Dataset excerpts:
************

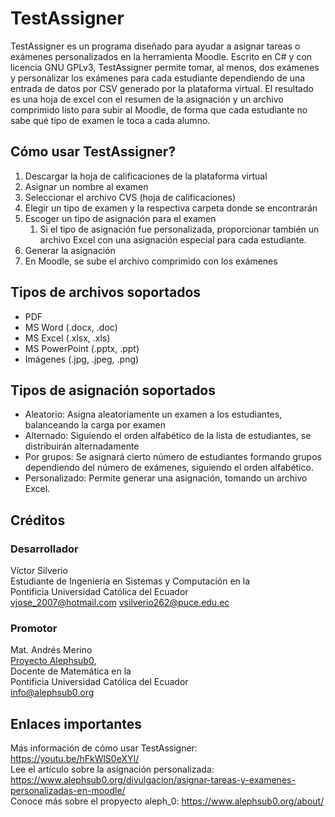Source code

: # TestAssigner
 TestAssigner es un programa diseñado para ayudar a asignar tareas o exámenes personalizados en la herramienta Moodle. Escrito en C# y con licencia GNU GPLv3, TestAssigner permite tomar, al menos, dos exámenes y personalizar los exámenes para cada estudiante dependiendo de una entrada de datos por CSV generado por la plataforma virtual. El resultado es una hoja de excel con el resumen de la asignación y un archivo comprimido listo para subir al Moodle, de forma que cada estudiante no sabe qué tipo de examen le toca a cada alumno.
 
## Cómo usar TestAssigner?
 1. Descargar la hoja de calificaciones de la plataforma virtual
 1. Asignar un nombre al examen
 1. Seleccionar el archivo CVS (hoja de calificaciones)
 1. Elegir un tipo de examen y la respectiva carpeta donde se encontrarán
 1. Escoger un tipo de asignación para el examen
	1. Si el tipo de asignación fue personalizada, proporcionar también un archivo Excel con una asignación especial para cada estudiante.
 1. Generar la asignación
 1. En Moodle, se sube el archivo comprimido con los exámenes
 
## Tipos de archivos soportados
 * PDF
 * MS Word (.docx, .doc)
 * MS Excel (.xlsx, .xls)
 * MS PowerPoint (.pptx, .ppt) 
 * Imágenes (.jpg, .jpeg, .png)
 
## Tipos de asignación soportados
 * Aleatorio: Asigna aleatoriamente un examen a los estudiantes, balanceando la carga por examen
 * Alternado: Siguiendo el orden alfabético de la lista de estudiantes, se distribuirán alternadamente
 * Por grupos: Se asignará cierto número de estudiantes formando grupos dependiendo del número de exámenes, siguiendo el orden alfabético.
 * Personalizado: Permite generar una asignación, tomando un archivo Excel.
 
## Créditos
### Desarrollador
Víctor Silverio\
Estudiante de Ingeniería en Sistemas y Computación en la \
Pontificia Universidad Católica del Ecuador\
vjose_2007@hotmail.com
vsilverio262@puce.edu.ec

### Promotor
Mat. Andrés Merino\
[Proyecto Alephsub0](https://www.alephsub0.org/about/),\
Docente de Matemática en la\
Pontificia Universidad Católica del Ecuador\
info@alephsub0.org

## Enlaces importantes
Más información de cómo usar TestAssigner: https://youtu.be/hFkWlS0eXYI/ \
Lee el artículo sobre la asignación personalizada: https://www.alephsub0.org/divulgacion/asignar-tareas-y-examenes-personalizadas-en-moodle/ \
Conoce más sobre el propyecto aleph_0: https://www.alephsub0.org/about/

************

ASSIGNED TASK -
Work through the records above and count the lines that hold the string "TestAssigner". Please give only that figure.

PROBLEM SOLUTION -
4